╭──

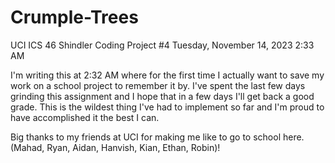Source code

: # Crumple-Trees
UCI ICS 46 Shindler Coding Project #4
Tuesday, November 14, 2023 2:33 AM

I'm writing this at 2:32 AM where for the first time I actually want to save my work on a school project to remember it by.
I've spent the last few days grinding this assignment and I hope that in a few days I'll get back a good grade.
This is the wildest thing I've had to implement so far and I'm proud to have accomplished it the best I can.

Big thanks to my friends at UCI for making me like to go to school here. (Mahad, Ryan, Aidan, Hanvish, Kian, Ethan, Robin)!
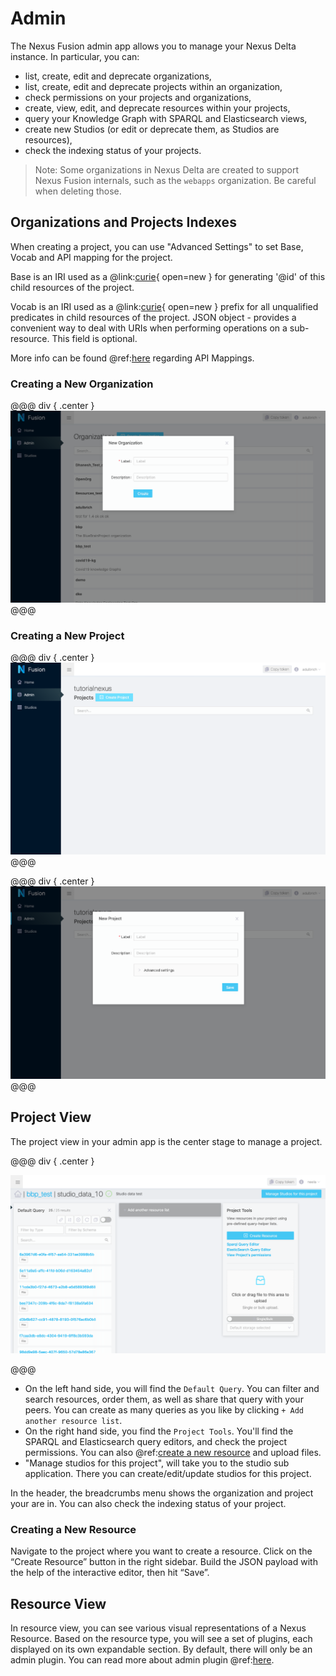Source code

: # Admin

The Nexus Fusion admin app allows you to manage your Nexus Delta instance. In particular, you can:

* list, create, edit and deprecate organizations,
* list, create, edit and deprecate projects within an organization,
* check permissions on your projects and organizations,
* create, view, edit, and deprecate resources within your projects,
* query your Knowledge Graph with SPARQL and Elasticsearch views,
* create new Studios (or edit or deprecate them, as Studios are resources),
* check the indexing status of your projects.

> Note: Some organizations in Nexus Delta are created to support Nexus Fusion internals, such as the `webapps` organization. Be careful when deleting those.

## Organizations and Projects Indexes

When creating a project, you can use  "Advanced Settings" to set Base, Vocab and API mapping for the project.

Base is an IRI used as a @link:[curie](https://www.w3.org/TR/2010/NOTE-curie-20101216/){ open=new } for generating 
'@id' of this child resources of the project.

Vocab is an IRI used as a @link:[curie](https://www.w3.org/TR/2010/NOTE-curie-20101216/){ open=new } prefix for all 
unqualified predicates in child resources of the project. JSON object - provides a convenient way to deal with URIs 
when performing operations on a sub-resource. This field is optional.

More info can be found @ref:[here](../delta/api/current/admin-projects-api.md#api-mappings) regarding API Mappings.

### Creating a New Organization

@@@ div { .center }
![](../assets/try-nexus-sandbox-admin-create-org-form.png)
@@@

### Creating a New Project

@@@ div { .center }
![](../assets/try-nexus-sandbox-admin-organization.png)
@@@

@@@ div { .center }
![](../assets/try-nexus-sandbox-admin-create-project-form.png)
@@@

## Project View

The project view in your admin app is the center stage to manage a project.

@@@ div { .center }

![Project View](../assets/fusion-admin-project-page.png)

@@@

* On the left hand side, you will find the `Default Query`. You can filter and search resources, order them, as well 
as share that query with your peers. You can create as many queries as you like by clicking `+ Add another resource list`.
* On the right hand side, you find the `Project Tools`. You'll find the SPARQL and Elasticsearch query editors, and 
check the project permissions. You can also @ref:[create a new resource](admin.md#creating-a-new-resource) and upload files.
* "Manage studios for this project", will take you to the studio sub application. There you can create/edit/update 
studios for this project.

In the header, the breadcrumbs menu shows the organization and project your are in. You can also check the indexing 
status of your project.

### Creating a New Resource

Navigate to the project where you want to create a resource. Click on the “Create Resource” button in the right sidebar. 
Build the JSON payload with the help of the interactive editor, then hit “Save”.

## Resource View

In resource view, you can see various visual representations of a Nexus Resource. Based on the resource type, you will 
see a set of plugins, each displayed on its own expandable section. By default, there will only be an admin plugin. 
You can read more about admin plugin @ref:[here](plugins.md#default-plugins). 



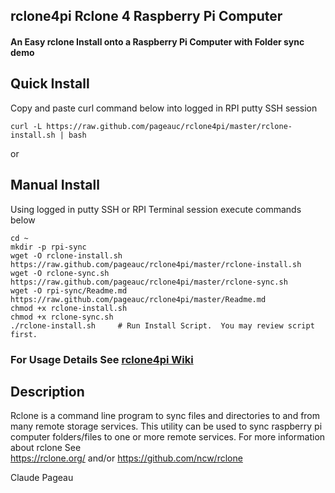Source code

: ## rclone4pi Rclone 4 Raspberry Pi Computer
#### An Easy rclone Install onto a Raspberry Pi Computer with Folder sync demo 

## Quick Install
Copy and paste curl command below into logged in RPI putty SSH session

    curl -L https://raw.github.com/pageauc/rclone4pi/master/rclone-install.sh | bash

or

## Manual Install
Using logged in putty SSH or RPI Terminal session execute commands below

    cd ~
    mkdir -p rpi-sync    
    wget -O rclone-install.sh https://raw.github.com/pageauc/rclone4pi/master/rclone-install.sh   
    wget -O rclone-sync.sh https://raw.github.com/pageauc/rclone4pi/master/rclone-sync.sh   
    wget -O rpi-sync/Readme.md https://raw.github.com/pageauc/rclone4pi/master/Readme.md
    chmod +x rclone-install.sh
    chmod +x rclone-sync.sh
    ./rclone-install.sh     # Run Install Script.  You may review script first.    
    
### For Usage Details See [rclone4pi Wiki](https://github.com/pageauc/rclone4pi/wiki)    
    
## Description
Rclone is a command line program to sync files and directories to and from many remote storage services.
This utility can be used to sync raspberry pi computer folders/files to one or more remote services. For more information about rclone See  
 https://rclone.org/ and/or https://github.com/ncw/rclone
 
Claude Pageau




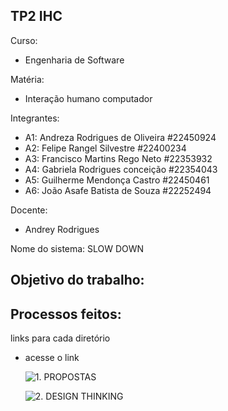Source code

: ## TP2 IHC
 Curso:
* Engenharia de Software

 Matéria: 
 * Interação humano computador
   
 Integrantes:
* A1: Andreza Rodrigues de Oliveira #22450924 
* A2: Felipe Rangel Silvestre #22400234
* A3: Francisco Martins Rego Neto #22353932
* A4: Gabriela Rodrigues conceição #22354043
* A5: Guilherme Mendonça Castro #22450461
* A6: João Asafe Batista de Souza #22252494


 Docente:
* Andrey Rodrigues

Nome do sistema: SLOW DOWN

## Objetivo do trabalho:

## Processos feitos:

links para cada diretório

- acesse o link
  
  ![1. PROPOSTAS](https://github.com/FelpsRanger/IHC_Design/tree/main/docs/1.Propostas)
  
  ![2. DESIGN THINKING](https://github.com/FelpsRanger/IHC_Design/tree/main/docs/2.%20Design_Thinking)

╰──

TASK DETAILS: Filter the entries down to the lines that hold "also". Copy those lines.

WRITTEN ANSWER:
check the project permissions. You can also @ref:[create a new resource](admin.md#creating-a-new-resource) and upload files.
In the header, the breadcrumbs menu shows the organization and project your are in. You can also check the indexing 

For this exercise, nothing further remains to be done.